WHAT IS REQUIRED: Go through the entries below and print, exactly, the lines starting at the one with "fit in cache\\" and ending at the one with "Probability that read is in memtable", keeping both ends and no others.

Source texts of formatted documents:
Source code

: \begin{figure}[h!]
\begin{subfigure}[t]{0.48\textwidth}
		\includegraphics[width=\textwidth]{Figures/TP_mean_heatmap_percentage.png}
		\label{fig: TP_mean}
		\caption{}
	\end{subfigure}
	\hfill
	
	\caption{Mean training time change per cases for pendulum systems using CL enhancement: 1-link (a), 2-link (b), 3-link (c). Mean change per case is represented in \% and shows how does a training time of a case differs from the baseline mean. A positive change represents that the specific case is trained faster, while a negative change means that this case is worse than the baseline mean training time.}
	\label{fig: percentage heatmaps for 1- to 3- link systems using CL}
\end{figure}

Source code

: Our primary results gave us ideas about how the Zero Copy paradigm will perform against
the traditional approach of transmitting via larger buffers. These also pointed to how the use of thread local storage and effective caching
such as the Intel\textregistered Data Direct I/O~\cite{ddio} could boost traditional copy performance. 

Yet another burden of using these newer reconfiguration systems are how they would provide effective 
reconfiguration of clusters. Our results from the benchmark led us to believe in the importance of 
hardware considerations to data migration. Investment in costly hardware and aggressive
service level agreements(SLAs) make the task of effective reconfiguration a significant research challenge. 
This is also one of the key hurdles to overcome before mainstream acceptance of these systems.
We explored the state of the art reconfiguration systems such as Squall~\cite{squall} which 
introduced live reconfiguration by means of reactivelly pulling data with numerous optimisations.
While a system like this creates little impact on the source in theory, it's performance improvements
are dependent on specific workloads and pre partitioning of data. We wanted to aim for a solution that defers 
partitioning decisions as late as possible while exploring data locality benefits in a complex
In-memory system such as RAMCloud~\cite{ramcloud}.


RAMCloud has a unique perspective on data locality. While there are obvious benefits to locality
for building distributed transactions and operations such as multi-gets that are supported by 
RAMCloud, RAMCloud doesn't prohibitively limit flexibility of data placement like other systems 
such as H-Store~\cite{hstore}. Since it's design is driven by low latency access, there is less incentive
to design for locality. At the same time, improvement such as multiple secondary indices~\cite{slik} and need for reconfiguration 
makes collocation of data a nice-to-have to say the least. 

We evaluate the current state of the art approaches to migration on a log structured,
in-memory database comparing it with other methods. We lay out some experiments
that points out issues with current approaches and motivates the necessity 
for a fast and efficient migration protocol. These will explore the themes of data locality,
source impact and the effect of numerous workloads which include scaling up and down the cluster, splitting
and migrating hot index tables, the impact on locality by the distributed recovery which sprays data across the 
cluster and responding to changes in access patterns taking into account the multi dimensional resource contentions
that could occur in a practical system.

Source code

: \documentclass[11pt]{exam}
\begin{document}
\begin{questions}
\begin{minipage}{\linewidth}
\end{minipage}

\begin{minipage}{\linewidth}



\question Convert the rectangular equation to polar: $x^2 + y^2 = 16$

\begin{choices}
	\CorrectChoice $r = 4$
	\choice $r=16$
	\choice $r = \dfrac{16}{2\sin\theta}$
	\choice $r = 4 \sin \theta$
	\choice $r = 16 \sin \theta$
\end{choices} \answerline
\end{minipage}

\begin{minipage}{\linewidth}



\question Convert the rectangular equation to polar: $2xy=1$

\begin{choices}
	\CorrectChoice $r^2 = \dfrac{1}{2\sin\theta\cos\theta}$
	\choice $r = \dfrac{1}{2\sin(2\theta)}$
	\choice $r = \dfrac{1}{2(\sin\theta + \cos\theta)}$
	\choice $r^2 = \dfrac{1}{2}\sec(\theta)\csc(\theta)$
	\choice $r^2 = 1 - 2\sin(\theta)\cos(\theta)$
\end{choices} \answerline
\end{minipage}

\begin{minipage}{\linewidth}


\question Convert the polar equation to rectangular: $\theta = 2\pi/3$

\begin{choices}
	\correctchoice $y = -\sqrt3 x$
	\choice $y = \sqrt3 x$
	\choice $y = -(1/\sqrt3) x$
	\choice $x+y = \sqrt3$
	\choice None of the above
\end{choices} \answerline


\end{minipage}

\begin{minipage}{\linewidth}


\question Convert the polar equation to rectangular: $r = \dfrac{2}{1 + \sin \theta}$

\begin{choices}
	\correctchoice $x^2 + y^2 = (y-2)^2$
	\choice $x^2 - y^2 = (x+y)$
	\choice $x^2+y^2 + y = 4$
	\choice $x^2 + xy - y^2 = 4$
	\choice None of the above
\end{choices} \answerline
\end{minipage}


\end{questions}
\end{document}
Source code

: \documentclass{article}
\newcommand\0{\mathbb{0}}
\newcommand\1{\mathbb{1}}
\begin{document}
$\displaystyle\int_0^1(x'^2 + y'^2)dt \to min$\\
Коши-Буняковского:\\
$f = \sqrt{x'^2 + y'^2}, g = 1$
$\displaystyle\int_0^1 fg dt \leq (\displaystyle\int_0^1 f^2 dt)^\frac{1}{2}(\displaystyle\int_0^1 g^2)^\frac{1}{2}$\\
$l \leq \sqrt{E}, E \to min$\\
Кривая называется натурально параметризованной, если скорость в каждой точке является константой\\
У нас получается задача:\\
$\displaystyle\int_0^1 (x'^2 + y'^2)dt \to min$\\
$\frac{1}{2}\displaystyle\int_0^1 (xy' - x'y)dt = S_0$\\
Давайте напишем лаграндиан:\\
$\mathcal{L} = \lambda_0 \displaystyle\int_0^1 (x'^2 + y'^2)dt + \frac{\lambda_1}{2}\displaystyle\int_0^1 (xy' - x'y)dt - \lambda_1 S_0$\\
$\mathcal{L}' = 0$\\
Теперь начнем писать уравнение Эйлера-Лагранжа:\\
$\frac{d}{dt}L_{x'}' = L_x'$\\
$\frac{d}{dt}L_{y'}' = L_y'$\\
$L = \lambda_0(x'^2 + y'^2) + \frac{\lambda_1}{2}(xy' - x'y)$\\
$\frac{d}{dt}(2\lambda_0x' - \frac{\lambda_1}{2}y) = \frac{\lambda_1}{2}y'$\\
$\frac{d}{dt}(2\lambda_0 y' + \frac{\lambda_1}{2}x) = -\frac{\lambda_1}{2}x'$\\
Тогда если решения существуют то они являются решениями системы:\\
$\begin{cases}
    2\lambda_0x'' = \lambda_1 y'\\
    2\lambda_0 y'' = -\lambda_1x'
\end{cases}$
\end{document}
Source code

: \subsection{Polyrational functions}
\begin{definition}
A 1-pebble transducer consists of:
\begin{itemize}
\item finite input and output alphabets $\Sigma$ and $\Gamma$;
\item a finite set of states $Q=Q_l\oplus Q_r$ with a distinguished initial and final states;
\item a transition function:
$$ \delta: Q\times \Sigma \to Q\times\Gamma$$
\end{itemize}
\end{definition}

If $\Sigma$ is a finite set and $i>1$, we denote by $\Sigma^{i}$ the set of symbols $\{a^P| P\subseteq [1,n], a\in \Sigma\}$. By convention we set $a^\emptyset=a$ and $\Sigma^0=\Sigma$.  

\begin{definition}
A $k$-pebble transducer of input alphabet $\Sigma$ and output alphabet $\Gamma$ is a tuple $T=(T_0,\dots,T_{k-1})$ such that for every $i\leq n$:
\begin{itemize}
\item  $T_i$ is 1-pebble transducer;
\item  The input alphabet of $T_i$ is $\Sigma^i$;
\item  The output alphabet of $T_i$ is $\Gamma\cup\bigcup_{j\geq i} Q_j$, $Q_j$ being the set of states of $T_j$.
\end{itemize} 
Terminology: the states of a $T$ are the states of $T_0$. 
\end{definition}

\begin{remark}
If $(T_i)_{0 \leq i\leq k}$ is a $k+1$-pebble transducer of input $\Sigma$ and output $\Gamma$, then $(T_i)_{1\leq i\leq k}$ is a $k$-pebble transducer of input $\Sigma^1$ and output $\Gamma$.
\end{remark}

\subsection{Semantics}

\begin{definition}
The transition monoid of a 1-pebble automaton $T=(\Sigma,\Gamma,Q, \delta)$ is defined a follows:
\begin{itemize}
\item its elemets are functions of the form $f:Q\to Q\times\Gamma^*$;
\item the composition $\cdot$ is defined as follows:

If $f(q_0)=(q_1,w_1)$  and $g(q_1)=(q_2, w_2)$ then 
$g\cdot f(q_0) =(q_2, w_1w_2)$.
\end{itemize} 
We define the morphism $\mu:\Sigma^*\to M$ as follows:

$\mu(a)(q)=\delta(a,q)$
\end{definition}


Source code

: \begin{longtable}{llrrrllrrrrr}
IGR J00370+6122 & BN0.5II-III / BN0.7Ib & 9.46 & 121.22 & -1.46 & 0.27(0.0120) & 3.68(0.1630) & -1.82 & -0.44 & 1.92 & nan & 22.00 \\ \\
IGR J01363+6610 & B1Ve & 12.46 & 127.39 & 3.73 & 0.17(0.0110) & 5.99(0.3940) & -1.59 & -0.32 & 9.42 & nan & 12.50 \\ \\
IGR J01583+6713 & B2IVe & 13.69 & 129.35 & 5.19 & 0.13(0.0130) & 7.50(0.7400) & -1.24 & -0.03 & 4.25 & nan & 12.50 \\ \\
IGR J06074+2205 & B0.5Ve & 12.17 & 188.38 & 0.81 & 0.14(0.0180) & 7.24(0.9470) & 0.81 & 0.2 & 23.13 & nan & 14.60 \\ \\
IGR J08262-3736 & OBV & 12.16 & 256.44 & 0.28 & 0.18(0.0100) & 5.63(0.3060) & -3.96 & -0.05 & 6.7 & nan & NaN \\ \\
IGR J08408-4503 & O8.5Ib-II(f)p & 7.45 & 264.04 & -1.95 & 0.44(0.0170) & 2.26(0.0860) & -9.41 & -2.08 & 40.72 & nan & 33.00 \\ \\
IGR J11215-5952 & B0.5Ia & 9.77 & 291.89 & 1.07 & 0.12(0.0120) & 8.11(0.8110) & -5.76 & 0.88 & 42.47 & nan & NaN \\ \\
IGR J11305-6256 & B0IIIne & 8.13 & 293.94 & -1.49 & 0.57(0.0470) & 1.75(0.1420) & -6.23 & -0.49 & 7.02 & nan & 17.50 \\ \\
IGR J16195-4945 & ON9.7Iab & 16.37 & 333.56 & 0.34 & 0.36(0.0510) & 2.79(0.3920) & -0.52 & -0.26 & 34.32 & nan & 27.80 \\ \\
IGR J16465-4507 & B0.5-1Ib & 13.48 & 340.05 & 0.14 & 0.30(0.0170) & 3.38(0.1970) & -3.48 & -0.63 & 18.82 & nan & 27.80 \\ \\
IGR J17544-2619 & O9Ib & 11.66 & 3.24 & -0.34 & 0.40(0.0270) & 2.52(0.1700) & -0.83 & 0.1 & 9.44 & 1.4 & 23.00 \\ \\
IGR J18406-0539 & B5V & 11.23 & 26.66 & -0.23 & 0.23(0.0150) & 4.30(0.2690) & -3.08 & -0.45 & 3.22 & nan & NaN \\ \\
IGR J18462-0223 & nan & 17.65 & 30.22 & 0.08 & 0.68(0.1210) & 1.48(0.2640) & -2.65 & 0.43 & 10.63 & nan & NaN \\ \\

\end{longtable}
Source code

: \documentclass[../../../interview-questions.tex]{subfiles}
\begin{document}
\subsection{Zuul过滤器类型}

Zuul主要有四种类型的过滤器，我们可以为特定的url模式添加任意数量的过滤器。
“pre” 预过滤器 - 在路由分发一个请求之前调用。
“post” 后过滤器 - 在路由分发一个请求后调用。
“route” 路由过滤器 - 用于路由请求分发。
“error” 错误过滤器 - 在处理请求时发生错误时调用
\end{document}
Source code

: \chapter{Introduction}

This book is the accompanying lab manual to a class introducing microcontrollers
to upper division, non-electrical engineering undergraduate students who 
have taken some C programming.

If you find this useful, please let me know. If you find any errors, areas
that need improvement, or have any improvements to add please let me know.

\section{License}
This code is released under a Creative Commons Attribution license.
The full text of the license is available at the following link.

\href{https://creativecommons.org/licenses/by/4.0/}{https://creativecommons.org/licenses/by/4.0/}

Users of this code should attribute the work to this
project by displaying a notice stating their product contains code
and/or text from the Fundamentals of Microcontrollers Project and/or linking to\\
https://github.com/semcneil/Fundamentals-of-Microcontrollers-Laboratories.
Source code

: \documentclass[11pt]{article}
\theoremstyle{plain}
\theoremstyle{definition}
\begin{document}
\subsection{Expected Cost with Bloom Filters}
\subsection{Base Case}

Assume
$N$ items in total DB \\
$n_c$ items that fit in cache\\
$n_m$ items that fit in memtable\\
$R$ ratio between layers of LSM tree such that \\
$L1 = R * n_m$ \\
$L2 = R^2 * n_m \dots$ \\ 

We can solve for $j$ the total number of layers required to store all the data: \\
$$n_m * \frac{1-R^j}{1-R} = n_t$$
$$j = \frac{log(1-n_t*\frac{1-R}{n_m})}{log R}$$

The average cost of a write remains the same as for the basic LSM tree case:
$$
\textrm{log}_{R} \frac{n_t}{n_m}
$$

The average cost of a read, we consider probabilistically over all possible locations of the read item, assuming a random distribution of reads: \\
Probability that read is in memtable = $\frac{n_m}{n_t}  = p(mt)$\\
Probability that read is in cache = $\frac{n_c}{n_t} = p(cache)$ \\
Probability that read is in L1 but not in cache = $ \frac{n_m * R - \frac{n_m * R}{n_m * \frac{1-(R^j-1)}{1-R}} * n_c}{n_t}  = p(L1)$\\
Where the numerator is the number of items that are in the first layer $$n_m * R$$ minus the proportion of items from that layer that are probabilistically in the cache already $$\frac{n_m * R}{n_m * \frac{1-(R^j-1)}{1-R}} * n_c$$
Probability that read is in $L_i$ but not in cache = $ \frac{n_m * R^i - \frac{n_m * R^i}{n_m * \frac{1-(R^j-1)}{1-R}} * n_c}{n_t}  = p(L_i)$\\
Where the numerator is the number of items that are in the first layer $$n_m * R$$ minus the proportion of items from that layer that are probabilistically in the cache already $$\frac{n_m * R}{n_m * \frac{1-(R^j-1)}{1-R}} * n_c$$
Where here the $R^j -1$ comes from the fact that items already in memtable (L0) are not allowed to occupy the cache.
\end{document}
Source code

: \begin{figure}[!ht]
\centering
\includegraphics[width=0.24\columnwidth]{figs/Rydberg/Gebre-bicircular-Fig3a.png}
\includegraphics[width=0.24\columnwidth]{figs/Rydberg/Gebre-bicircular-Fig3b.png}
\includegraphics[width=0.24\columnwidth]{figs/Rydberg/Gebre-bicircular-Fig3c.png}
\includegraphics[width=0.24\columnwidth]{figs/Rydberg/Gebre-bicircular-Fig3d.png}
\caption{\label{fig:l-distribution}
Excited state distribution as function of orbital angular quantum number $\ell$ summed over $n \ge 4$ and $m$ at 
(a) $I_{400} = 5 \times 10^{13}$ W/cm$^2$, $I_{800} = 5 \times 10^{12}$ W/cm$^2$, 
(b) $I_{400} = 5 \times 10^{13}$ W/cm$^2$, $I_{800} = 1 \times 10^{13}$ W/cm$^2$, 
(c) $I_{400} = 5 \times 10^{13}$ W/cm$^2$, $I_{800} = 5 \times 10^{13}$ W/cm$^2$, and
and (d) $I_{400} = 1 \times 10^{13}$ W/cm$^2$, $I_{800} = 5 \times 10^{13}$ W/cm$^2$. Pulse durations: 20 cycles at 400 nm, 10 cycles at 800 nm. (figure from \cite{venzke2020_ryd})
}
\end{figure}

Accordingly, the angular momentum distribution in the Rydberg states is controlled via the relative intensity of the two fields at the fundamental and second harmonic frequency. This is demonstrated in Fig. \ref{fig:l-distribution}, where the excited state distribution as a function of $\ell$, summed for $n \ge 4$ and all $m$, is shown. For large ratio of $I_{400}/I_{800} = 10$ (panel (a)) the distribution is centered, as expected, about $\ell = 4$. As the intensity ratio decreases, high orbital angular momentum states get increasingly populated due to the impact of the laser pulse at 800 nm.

FINAL ANSWER:
$n_c$ items that fit in cache\\
$n_m$ items that fit in memtable\\
$R$ ratio between layers of LSM tree such that \\
$L1 = R * n_m$ \\
$L2 = R^2 * n_m \dots$ \\ 

We can solve for $j$ the total number of layers required to store all the data: \\
$$n_m * \frac{1-R^j}{1-R} = n_t$$
$$j = \frac{log(1-n_t*\frac{1-R}{n_m})}{log R}$$

The average cost of a write remains the same as for the basic LSM tree case:
$$
\textrm{log}_{R} \frac{n_t}{n_m}
$$

The average cost of a read, we consider probabilistically over all possible locations of the read item, assuming a random distribution of reads: \\
Probability that read is in memtable = $\frac{n_m}{n_t}  = p(mt)$\\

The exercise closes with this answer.